▶ _Instructions to follow_: Wherever a line of the data contains "main", copy that line.

◇ ◇ ◇ ◇ ◇ ◇ ◇

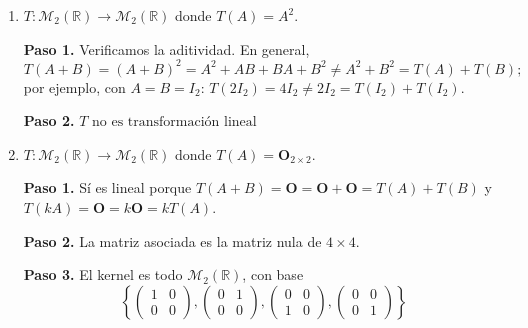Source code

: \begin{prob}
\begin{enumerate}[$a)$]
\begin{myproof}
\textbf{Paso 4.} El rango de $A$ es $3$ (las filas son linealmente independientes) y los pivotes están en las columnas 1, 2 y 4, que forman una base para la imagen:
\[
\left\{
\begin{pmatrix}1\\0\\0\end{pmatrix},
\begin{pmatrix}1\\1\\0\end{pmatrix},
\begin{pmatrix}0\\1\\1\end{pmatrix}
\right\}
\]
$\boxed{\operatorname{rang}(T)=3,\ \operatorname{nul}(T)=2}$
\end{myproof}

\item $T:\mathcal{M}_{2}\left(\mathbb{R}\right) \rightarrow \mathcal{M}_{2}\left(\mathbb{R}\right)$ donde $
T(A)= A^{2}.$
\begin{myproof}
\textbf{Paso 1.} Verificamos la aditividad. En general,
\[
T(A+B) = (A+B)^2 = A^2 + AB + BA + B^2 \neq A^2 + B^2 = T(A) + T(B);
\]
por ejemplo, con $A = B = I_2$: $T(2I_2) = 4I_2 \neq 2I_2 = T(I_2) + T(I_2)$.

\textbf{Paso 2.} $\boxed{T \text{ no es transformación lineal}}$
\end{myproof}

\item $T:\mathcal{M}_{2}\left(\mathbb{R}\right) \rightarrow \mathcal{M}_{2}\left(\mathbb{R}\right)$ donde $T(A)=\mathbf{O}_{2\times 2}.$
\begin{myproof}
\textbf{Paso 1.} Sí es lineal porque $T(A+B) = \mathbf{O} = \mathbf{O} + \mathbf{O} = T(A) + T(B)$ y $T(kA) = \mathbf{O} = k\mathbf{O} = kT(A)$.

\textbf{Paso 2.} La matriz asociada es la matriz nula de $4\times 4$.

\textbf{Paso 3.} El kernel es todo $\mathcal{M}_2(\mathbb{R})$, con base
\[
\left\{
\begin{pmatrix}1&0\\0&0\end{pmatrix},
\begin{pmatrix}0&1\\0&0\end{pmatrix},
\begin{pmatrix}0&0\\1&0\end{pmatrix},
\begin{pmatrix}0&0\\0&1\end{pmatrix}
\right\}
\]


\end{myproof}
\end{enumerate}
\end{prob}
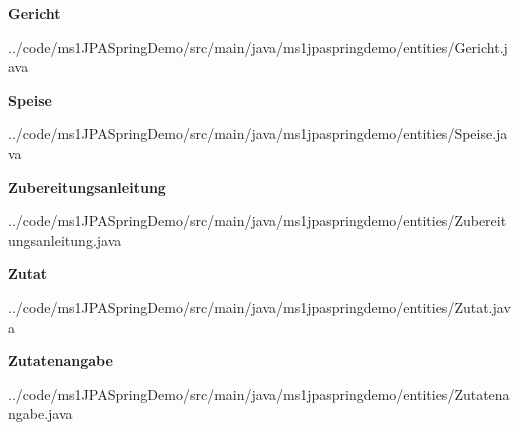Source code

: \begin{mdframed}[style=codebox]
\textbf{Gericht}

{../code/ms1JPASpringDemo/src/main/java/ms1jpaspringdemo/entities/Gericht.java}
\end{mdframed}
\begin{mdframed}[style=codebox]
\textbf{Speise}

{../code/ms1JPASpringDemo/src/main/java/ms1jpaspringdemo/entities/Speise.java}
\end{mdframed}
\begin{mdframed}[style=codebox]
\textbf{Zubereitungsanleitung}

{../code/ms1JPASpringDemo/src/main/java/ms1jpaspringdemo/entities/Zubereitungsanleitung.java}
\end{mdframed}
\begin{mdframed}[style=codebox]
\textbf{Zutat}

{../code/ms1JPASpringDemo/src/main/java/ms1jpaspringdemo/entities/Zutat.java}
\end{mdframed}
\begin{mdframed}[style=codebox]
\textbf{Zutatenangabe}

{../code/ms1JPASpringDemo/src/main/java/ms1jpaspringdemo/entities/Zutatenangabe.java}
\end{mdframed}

◇ ◇ ◇ ◇ ◇ ◇ ◇

▶ _Problem solution_:
{../code/ms1JPASpringDemo/src/main/java/ms1jpaspringdemo/entities/Gericht.java}
{../code/ms1JPASpringDemo/src/main/java/ms1jpaspringdemo/entities/Speise.java}
{../code/ms1JPASpringDemo/src/main/java/ms1jpaspringdemo/entities/Zubereitungsanleitung.java}
{../code/ms1JPASpringDemo/src/main/java/ms1jpaspringdemo/entities/Zutat.java}
{../code/ms1JPASpringDemo/src/main/java/ms1jpaspringdemo/entities/Zutatenangabe.java}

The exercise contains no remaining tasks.